GNN_FILE_PATH = f"./gnn_{EMBED_DIM}.pt"

### Embeddings Function

In [4]:
def get_embeddings(clip_model, olf_encoder, graph_model, image, olf_vec):
    """
    Gets joint olfaction-vision-language embeddings for a given image and olfaction vector.
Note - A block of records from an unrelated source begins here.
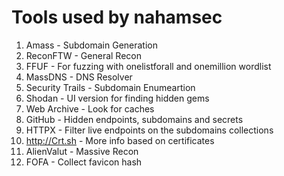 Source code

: # Tools used by nahamsec

1. Amass - Subdomain Generation
2. ReconFTW - General Recon
3. FFUF - For fuzzing with onelistforall and onemillion wordlist
4. MassDNS - DNS Resolver
5. Security Trails - Subdomain Enumeartion
6. Shodan - UI version for finding hidden gems
7. Web Archive - Look for caches
8. GitHub - Hidden endpoints, subdomains and secrets
9. HTTPX - Filter live endpoints on the subdomains collections
10. http://Crt.sh - More info based on certificates
11.  AlienValut - Massive Recon
12.  FOFA - Collect favicon hash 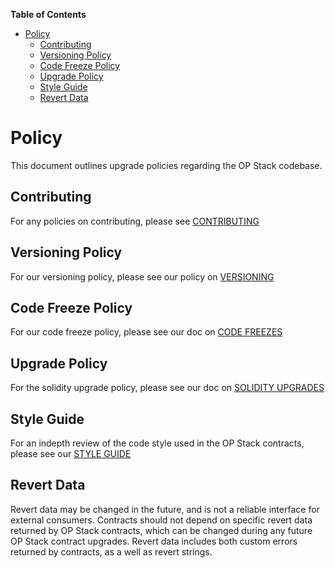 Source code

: **Table of Contents**

<!--TOC-->

- [Policy](#policy)
  - [Contributing](#contributing)
  - [Versioning Policy](#versioning-policy)
  - [Code Freeze Policy](#code-freeze-policy)
  - [Upgrade Policy](#upgrade-policy)
  - [Style Guide](#style-guide)
  - [Revert Data](#revert-data)

<!--TOC-->

# Policy

This document outlines upgrade policies regarding the OP Stack codebase.

## Contributing

For any policies on contributing, please see [CONTRIBUTING](./CONTRIBUTING.md)

## Versioning Policy

For our versioning policy, please see our policy on [VERSIONING](./VERSIONING.md)

## Code Freeze Policy

For our code freeze policy, please see our doc on [CODE FREEZES](./CODE_FREEZES.md)

## Upgrade Policy

For the solidity upgrade policy, please see our doc on [SOLIDITY UPGRADES](./SOLIDITY_UPGRADES.md)

## Style Guide

For an indepth review of the code style used in the OP Stack contracts, please see our [STYLE GUIDE](./STYLE_GUIDE.md)

## Revert Data

Revert data may be changed in the future, and is not a reliable interface for external consumers. Contracts should not depend on specific revert data returned by OP Stack contracts, which can be changed during any future OP Stack contract upgrades. Revert data includes both custom errors returned by contracts, as a well as revert strings.
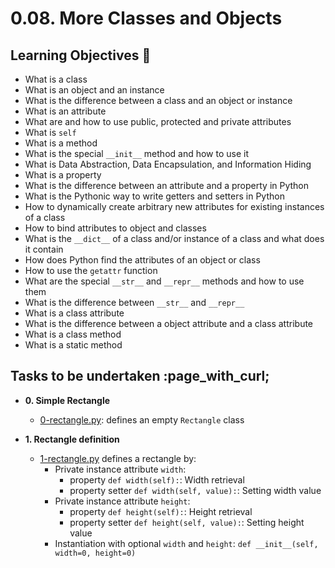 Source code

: # 0.08. More Classes and Objects

## Learning Objectives :dart:

* What is a class
* What is an object and an instance
* What is the difference between a class and an object or instance
* What is an attribute
* What are and how to use public, protected and private attributes
* What is `self`
* What is a method
* What is the special `__init__` method and how to use it
* What is Data Abstraction, Data Encapsulation, and Information Hiding
* What is a property
* What is the difference between an attribute and a property in Python
* What is the Pythonic way to write getters and setters in Python
* How to dynamically create arbitrary new attributes for existing instances of a class
* How to bind attributes to object and classes
* What is the `__dict__` of a class and/or instance of a class and what does it contain
* How does Python find the attributes of an object or class
* How to use the `getattr` function
* What are the special `__str__` and `__repr__` methods and how to use them
* What is the difference between `__str__` and `__repr__`
* What is a class attribute
* What is the difference between a object attribute and a class attribute
* What is a class method
* What is a static method

## Tasks to be undertaken :page_with_curl;

* **0. Simple Rectangle**
  * [0-rectangle.py](./0-rectangle.py): defines an empty `Rectangle` class

* **1. Rectangle definition**
  * [1-rectangle.py](./1-rectangle.py) defines a rectangle by:
      * Private instance attribute `width`:
           * property `def width(self):`: Width retrieval
           * property setter `def width(self, value):`: Setting width value
      * Private instance attribute `height`:
           * property `def height(self):`: Height retrieval
           * property setter `def height(self, value):`: Setting height value
      * Instantiation with optional `width` and `height`: `def __init__(self, width=0, height=0)` 
 

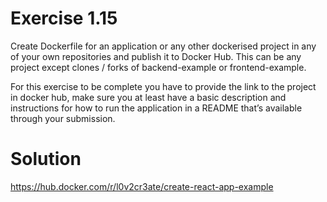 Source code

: # Exercise 1.15

Create Dockerfile for an application or any other dockerised project in any of your own repositories and publish it to Docker Hub. This can be any project except clones / forks of backend-example or frontend-example. <br>

For this exercise to be complete you have to provide the link to the project in docker hub, make sure you at least have a basic description and instructions for how to run the application in a README that’s available through your submission. <br>

# Solution
https://hub.docker.com/r/l0v2cr3ate/create-react-app-example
    :param clip_model: vision-language model
    :param olf_encoder: olfactory encoder from aromas/molecules
    :param graph_model: cross-modal associator
    :param image: PIL image
    :param olf_vec: olfaction vector
    :return: joint olfaction-vision-language embeddings
    """
    clip_model.eval()
    olf_encoder.eval()
    graph_model.eval()

    transform = transforms.Compose([
        transforms.Resize((224, 224)),
        transforms.ToTensor(),
    ])

    image_tensor = transform(image).unsqueeze(0).to(DEVICE)
    olf_tensor = torch.tensor(olf_vec, dtype=torch.float32).unsqueeze(0).to(DEVICE)

    with torch.no_grad():
        vision_embeds = clip_model.get_image_features(pixel_values=image_tensor)
        if EMBED_DIM != 768 and EMBED_DIM != 512:
            projection = nn.Linear(vision_embeds.shape[-1], EMBED_DIM).to(DEVICE)
            vision_embeds = projection(vision_embeds).to(DEVICE)
        vision_embeds = vision_embeds.to(DEVICE)
        olf_embeds = olf_encoder(olf_tensor).to(DEVICE)
        ovl_embeds = graph_model(vision_embeds, olf_embeds).squeeze()

    return ovl_embeds

### Get Joint Embeddings from a Data Sample

In [5]:
# Load the models
olf_encoder = torch.jit.load(ENCODER_FILE_PATH)
graph_model = torch.jit.load(GNN_FILE_PATH)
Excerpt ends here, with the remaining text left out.